# 1413. Minimum Value to Get Positive Step by Step Sum

## Description

Given an array of integers nums, you start with an initial positive value startValue.

In each iteration, you calculate the step by step sum of startValue plus elements in nums (from left to right).

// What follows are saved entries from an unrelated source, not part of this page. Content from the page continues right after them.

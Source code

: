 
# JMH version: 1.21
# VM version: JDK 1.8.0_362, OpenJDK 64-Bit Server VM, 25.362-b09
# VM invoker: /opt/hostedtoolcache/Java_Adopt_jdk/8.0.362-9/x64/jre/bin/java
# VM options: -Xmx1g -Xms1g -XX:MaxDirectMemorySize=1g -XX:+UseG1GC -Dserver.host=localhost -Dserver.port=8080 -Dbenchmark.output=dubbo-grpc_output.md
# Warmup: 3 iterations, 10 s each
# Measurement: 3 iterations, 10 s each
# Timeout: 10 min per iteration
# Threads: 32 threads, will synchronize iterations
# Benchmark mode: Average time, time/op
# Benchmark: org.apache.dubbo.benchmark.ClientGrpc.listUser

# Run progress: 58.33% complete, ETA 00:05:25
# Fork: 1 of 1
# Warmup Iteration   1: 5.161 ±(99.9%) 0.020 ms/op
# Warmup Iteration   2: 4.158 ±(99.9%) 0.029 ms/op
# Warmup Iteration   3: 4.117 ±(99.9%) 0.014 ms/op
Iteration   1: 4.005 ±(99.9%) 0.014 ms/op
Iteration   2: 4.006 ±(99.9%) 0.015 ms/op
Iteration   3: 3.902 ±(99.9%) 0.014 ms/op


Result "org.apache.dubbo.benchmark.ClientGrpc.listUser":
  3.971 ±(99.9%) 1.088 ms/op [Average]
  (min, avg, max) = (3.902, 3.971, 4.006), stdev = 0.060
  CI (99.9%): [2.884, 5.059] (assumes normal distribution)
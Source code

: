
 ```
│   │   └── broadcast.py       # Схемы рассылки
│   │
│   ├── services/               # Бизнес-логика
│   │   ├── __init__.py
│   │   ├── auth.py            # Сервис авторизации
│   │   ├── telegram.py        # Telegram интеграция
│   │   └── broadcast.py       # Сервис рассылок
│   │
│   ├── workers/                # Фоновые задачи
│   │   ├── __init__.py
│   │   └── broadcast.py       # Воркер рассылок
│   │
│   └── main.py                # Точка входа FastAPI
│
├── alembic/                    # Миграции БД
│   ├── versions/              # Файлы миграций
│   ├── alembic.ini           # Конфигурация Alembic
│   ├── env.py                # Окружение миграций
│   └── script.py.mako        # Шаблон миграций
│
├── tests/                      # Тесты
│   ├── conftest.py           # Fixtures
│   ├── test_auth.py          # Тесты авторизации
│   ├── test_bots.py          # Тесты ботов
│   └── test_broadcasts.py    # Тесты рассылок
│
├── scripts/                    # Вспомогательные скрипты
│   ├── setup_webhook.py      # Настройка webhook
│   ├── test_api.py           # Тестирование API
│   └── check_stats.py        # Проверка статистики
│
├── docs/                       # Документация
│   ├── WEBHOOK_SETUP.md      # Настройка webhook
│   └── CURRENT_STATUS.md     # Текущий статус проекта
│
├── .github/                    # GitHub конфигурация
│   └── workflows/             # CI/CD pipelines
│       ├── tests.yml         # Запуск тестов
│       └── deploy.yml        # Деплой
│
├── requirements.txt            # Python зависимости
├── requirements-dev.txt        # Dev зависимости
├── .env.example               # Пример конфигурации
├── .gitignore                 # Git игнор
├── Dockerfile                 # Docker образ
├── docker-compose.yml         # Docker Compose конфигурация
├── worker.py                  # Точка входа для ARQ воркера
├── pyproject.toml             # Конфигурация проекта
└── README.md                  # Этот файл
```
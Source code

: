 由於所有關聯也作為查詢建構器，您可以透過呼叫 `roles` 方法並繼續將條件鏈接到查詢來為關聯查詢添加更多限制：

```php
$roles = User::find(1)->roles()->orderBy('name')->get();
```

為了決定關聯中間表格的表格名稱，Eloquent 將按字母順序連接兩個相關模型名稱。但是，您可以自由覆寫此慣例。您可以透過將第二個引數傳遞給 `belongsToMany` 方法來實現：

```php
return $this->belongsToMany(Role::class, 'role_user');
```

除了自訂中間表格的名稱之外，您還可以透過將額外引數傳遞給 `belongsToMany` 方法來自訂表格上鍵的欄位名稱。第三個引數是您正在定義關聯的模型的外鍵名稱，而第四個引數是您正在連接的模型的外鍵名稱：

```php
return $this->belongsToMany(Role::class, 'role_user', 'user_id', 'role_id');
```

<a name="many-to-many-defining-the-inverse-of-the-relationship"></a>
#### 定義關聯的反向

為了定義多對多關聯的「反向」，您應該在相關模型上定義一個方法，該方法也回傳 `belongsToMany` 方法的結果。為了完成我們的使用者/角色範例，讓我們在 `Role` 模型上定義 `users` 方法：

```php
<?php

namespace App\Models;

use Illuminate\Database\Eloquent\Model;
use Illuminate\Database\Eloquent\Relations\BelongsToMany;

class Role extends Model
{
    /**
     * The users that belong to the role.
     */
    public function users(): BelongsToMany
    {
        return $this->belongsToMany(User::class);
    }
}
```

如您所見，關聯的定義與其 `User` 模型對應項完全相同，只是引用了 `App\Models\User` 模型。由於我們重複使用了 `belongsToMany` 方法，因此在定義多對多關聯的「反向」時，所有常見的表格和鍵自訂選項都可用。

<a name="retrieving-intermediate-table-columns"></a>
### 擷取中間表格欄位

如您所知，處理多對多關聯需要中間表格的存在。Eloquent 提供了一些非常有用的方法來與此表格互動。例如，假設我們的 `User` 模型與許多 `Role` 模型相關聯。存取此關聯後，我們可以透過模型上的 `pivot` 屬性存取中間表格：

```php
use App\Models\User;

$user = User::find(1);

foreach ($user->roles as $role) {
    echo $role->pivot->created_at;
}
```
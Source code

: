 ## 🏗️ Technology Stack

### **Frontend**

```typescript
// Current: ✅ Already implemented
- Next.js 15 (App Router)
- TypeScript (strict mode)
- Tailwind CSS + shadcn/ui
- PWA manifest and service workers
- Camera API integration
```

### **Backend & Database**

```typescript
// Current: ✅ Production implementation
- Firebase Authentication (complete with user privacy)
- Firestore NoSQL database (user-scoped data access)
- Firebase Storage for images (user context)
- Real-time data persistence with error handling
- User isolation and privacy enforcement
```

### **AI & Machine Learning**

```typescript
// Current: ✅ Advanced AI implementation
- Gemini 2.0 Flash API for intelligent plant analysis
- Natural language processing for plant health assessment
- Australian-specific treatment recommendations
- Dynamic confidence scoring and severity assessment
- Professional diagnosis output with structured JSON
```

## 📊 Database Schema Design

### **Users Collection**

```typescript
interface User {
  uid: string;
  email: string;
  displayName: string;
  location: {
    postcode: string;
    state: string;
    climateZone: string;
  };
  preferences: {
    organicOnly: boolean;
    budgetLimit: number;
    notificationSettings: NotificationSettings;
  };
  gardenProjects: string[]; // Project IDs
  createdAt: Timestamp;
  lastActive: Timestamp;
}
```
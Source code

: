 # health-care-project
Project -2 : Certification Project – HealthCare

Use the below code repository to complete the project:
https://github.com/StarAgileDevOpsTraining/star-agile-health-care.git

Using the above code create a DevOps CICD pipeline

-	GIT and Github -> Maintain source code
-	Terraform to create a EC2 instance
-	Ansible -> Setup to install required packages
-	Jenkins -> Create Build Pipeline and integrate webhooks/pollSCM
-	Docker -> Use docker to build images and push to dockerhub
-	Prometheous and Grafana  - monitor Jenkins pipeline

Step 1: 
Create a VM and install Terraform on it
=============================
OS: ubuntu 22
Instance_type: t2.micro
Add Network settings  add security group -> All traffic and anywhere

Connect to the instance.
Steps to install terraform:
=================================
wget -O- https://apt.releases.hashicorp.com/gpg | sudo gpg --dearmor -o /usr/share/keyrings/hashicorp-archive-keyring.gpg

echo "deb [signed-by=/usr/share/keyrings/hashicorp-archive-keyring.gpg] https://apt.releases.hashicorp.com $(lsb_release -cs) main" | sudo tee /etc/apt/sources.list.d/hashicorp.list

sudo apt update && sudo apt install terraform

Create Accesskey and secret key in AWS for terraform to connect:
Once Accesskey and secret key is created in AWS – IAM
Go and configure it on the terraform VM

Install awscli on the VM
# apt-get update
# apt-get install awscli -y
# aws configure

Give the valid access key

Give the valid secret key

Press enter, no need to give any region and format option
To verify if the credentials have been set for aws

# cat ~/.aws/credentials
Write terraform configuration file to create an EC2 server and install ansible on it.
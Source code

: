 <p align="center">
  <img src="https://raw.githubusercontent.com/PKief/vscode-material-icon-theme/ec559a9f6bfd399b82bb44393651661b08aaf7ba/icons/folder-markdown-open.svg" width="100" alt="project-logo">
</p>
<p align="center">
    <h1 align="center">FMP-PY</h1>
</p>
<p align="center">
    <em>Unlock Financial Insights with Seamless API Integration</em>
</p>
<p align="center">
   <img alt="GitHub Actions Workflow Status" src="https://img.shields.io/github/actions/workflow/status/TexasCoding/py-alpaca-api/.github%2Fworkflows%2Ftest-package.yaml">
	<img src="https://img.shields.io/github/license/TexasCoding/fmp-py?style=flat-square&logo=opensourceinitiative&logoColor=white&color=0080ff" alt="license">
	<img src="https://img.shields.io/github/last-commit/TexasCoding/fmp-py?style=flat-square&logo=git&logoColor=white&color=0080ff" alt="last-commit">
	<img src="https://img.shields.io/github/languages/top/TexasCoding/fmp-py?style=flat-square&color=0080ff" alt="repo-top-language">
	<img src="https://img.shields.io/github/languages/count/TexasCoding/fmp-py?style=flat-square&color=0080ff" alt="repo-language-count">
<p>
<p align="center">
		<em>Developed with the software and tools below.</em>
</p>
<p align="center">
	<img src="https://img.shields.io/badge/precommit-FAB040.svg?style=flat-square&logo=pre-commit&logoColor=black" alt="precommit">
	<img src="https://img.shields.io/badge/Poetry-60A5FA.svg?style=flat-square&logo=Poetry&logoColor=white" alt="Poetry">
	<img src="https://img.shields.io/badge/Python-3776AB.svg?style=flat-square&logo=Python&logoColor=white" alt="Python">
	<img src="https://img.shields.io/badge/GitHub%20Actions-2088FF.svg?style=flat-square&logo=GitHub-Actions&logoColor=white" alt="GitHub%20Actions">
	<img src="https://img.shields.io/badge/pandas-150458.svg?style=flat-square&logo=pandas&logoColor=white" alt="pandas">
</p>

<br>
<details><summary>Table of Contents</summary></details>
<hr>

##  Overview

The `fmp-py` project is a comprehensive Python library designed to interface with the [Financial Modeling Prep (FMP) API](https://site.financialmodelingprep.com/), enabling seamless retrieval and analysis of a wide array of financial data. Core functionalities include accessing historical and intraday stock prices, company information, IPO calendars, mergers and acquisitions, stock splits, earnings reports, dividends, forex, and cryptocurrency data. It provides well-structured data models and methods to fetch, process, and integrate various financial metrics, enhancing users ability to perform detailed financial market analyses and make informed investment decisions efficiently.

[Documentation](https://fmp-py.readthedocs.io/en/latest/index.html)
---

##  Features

Return the minimum positive value of startValue such that the step by step sum is never less than 1.

Example 1:

Input: nums = [-3,2,-3,4,2]
Output: 5
Explanation: If you choose startValue = 4, in the third iteration your step by step sum is less than 1.
step by step sum
startValue = 4 | startValue = 5 | nums
(4 -3 ) = 1  | (5 -3 ) = 2    |  -3
(1 +2 ) = 3  | (2 +2 ) = 4    |   2
(3 -3 ) = 0  | (4 -3 ) = 1    |  -3
(0 +4 ) = 4  | (1 +4 ) = 5    |   4
(4 +2 ) = 6  | (5 +2 ) = 7    |   2


Example 2:

Input: nums = [1,2]
Output: 1
Explanation: Minimum start value should be positive.


Example 3:

Input: nums = [1,-2,-3]
Output: 5


Constraints:

• 1 <= nums.length <= 100
• -100 <= nums[i] <= 100

## Solutions

• class Solution {
public int minStartValue(int[] nums) {
int s = 0;
int t = Integer.MAX_VALUE;
for (int num : nums) {
s += num;
t = Math.min(t, s);
}
return Math.max(1, 1 - t);
}
}

• class Solution {
public:
int minStartValue(vector<int>& nums) {
int s = 0, t = INT_MAX;
for (int num : nums) {
s += num;
t = min(t, s);
}
return max(1, 1 - t);
}
};

• class Solution:
def minStartValue(self, nums: List[int]) -> int:
s, t = 0, inf
for num in nums:
s += num
t = min(t, s)
return max(1, 1 - t)


• func minStartValue(nums []int) int {
s, t := 0, 10000
for _, num := range nums {
s += num
if s < t {
t = s
}
}
if t < 0 {
return 1 - t
}
return 1
}

• function minStartValue(nums: number[]): number {
let sum = 0;
let min = Infinity;
for (const num of nums) {
sum += num;
min = Math.min(min, sum);
}
return Math.max(1, 1 - min);
}


• impl Solution {
pub fn min_start_value(nums: Vec<i32>) -> i32 {
let mut sum = 0;
let mut min = i32::MAX;
for num in nums.iter() {
sum += num;
min = min.min(sum);
}
(1).max(1 - min)
}
}